DESCRIPTION OF THE TASK:
Read the entries below and pull out each line with the string "connections".

● ● ● ● ●

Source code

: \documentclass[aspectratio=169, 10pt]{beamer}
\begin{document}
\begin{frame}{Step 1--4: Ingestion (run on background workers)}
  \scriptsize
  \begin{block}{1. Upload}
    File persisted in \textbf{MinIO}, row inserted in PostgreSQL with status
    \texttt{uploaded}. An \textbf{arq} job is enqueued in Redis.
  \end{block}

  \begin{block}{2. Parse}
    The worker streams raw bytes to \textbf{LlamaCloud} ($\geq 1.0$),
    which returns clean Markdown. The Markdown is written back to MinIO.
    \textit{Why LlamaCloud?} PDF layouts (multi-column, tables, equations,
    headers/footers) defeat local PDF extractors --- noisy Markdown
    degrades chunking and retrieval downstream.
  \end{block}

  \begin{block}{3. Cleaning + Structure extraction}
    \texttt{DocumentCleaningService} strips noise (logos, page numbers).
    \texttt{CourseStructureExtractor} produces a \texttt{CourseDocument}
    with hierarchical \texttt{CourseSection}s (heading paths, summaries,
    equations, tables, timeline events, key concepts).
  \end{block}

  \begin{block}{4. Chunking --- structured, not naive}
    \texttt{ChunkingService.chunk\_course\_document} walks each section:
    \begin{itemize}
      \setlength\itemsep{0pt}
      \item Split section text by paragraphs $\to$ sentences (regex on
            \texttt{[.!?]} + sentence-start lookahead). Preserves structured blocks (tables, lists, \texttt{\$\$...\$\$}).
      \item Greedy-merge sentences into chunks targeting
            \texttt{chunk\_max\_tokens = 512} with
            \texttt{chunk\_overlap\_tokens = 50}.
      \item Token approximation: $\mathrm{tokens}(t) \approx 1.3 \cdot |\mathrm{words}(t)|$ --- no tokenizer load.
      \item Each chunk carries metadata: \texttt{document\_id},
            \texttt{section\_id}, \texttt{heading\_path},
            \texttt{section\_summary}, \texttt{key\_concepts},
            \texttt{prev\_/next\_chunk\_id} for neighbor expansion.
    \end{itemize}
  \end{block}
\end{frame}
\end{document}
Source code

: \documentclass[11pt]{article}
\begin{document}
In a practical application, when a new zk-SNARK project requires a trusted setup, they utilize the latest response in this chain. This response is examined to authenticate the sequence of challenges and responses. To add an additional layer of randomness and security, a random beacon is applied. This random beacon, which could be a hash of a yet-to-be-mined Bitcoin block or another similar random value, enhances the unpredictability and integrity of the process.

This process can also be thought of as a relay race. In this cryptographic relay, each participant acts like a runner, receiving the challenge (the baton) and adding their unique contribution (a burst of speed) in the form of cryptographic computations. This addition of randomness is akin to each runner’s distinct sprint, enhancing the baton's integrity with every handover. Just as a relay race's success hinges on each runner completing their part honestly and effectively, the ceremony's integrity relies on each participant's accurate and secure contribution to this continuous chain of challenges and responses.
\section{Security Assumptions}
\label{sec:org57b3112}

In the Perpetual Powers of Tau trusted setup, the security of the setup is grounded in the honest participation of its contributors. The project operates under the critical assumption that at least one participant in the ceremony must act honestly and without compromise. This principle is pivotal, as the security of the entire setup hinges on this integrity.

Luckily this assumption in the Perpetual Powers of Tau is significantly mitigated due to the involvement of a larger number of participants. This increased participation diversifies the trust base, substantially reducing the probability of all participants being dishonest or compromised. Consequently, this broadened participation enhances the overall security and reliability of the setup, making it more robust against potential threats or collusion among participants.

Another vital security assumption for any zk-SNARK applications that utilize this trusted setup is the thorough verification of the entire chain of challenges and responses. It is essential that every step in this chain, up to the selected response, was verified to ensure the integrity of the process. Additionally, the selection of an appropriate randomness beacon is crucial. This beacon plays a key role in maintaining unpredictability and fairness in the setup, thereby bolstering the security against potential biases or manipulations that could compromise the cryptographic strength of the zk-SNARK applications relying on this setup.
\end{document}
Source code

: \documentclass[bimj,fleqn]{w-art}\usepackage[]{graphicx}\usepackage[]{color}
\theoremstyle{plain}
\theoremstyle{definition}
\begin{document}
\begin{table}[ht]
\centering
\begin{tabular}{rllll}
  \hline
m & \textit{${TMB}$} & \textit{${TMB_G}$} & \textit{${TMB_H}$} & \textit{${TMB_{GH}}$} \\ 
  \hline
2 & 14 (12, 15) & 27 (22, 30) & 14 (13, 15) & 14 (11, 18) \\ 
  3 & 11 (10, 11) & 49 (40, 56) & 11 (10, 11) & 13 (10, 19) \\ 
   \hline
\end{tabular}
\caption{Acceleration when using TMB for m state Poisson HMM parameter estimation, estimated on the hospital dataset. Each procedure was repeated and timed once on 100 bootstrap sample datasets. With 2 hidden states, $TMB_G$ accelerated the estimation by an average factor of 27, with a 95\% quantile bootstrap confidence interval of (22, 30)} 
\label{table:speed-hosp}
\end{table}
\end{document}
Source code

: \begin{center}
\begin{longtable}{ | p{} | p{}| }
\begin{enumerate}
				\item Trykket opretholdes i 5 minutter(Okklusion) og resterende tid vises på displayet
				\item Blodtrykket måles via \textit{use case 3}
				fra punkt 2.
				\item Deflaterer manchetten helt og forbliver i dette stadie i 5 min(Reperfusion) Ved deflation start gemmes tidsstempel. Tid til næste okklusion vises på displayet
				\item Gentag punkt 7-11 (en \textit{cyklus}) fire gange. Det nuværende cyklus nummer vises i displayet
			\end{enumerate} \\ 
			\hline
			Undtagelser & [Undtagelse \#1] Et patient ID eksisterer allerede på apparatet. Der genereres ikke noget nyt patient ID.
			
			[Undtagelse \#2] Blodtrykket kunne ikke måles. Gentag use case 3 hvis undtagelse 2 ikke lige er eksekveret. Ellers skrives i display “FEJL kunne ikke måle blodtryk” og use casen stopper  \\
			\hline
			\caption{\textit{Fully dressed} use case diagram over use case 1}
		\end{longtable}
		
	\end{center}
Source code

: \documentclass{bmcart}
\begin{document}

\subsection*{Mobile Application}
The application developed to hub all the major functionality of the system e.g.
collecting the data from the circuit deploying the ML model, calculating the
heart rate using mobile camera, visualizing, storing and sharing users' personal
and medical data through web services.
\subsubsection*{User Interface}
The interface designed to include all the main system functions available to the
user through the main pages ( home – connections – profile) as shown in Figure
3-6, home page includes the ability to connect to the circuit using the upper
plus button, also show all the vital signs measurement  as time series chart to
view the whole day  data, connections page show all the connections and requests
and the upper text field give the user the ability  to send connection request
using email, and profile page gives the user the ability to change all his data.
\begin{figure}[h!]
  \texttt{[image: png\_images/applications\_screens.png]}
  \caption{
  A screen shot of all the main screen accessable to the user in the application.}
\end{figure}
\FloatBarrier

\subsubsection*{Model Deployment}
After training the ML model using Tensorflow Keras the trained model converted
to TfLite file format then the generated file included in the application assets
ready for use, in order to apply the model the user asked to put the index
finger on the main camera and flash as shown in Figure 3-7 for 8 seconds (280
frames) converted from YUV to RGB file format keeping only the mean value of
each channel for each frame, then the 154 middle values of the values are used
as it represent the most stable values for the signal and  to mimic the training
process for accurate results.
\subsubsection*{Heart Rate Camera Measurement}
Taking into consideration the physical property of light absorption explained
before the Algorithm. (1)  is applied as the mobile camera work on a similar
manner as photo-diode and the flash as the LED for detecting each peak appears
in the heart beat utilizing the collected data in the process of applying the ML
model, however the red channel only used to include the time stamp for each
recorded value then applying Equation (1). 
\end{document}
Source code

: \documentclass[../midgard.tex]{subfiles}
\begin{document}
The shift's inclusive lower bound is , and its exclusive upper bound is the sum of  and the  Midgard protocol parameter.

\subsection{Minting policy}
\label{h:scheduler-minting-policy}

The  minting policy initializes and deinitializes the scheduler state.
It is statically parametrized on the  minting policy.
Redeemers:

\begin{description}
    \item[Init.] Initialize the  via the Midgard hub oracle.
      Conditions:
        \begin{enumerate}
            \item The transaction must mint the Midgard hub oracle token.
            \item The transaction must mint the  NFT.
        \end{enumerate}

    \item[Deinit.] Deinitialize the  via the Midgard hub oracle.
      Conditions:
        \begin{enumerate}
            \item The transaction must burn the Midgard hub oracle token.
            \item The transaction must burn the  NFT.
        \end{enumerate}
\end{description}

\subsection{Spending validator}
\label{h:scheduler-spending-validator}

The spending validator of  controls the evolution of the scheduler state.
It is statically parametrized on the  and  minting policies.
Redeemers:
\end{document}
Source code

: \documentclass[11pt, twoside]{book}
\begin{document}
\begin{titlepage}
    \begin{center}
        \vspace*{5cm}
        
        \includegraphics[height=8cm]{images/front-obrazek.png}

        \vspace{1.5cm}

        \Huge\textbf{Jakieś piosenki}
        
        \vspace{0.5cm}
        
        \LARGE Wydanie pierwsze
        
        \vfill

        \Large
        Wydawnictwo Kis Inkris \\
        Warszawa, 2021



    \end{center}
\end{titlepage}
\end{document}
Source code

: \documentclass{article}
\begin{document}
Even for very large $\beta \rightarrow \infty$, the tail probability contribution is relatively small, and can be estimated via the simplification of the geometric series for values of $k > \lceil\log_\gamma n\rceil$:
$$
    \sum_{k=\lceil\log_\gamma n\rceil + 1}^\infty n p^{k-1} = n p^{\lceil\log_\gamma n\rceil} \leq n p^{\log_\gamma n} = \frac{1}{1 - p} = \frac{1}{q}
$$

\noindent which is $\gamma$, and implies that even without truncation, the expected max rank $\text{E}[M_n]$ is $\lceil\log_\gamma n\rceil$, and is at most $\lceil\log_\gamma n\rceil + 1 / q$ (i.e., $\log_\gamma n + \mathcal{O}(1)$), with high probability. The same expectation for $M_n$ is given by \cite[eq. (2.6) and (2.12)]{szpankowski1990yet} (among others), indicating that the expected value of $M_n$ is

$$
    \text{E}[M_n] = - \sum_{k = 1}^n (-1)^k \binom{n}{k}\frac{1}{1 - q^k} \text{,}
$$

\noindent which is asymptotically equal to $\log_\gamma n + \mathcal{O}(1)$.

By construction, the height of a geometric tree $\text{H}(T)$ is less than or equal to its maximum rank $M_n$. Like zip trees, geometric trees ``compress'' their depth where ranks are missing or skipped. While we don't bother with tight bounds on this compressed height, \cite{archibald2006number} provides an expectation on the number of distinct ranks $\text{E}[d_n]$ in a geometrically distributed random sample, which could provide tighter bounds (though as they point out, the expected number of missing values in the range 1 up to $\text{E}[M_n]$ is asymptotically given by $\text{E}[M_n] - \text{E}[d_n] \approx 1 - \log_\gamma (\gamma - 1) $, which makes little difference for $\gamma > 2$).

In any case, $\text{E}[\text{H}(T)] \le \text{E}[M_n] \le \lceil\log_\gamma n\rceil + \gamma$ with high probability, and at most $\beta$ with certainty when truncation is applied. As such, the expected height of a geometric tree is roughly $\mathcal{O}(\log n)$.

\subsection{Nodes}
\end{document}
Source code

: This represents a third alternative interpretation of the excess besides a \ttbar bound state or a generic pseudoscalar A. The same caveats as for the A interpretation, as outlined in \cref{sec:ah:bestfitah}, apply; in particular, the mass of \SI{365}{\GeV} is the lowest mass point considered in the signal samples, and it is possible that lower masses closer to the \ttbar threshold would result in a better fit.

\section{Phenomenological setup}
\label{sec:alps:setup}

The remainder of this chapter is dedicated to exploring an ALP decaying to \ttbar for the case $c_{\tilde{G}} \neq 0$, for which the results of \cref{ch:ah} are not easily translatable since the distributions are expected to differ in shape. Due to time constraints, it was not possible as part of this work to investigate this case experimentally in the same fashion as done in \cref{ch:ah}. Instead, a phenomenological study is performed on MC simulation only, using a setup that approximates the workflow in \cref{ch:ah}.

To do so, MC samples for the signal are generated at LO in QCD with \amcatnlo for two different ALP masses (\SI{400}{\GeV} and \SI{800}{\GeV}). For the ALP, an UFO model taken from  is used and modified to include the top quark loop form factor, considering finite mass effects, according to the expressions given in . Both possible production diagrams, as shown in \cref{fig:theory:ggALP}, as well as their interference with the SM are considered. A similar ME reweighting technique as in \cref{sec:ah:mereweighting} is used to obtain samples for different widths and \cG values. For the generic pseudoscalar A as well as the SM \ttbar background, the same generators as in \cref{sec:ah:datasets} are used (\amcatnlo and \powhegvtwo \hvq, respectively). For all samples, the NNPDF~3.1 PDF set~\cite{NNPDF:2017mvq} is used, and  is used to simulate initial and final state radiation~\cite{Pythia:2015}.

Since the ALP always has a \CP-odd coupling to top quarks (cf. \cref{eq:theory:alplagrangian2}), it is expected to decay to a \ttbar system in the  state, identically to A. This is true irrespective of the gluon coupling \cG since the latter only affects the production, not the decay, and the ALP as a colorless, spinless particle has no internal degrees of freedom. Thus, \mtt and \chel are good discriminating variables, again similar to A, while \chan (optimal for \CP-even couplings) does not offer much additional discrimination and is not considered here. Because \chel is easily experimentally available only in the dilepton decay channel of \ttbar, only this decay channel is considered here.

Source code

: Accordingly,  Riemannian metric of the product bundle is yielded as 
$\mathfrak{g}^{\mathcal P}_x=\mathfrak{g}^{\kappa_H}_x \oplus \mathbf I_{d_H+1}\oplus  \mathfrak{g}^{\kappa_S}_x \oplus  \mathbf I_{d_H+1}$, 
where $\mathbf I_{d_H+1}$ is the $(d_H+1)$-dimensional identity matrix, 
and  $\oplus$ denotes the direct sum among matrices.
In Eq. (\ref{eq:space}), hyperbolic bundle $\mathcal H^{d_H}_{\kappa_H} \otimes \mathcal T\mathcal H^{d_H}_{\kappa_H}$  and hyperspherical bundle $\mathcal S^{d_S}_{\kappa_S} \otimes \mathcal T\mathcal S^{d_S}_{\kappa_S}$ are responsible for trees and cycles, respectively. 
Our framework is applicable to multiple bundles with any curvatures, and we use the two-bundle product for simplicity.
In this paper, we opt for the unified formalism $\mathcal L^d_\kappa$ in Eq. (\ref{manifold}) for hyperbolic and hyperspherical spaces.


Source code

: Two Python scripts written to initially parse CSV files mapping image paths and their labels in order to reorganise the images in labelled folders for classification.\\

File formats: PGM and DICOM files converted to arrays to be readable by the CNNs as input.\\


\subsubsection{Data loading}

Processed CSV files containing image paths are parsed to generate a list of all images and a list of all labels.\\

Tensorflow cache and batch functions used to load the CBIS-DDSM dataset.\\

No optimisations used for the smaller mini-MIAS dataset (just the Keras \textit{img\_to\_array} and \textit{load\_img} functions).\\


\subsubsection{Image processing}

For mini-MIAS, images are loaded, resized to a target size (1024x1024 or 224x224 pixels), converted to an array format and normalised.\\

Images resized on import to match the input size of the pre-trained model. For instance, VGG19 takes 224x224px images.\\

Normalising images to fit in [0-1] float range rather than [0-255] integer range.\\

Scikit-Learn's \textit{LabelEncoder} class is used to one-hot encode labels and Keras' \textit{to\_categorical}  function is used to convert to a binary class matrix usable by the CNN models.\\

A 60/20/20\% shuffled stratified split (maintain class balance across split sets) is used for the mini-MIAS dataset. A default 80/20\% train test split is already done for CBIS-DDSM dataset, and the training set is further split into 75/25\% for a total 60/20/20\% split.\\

● ● ● ● ●

REPLY:
user through the main pages ( home – connections – profile) as shown in Figure
view the whole day  data, connections page show all the connections and requests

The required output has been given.